Instructor: Shishir Shah

Office: PGH 564

Office Hours: M 12:00-1:00pm

Class Location: PGH 232

Class Hours: M 1:00-4:00pm

Phone: 713-743-3360

Email: shah@cs.uh.edu

TA: Apurva Gala

TA Hours: TBA

TA Office: PGH 550E

Email: avbedagk@mail.uh.edu

Overview

  1. This course will introduce essential concepts of Pattern Recognition that will include:
    • Systems Overview
    • Random variables
    • Basic topics in probability and statistics, and linear algebra
    • Discriminant Analysis and Bayes Decision Theory
    • Supervised learning and parameter estimation
    • Unsupervised learning
    • Linear discriminant functions
    • Learning and generalization
    • Single and multi layer perceptrons
  2. Make pattern recognition and analysis accessible to computer scientists and engineers.
  3. Present numerous examples to illustrate the importance of pattern recognition in solving various engineering problems, especially in the domain of multi-dimensional with emphasis on image- and video-based signals.
  4. Create an interactive teaching environment where all participants can:
    • Ask questions
    • Comment on level of instruction and material
    • Comment on speed of delivery
    • Discuss relevant research

Student Responsibility

  1. Attendance in not mandatory, but highly recommended.
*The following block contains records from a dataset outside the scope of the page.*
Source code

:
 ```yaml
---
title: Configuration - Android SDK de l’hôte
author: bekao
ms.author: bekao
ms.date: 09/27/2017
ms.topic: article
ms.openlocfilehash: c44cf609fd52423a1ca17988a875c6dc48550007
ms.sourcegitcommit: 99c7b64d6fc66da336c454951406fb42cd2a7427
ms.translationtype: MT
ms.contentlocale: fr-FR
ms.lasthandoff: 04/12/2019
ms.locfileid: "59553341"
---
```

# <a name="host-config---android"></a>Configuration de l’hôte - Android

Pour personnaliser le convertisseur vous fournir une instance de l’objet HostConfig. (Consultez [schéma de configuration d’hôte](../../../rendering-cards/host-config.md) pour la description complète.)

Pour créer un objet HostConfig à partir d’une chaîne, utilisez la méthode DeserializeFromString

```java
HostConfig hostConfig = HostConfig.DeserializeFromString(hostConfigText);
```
If you miss a class, please try to obtain notes from your colleagues. We will have in-class discussion on various topics, so please keep up with your reading assignments.
  2. Late assignment submissions will only be accepted with a penalty of 33% per day. Please try to complete each assignment, as each will have a relevant exercise.
  3. You will make two presentations in class. We will discuss the details as the class progresses. Both presentations count towards your final grade. Each student should be present for the presentations, as an anonymous peer evaluation will be conducted at the end of the presentations.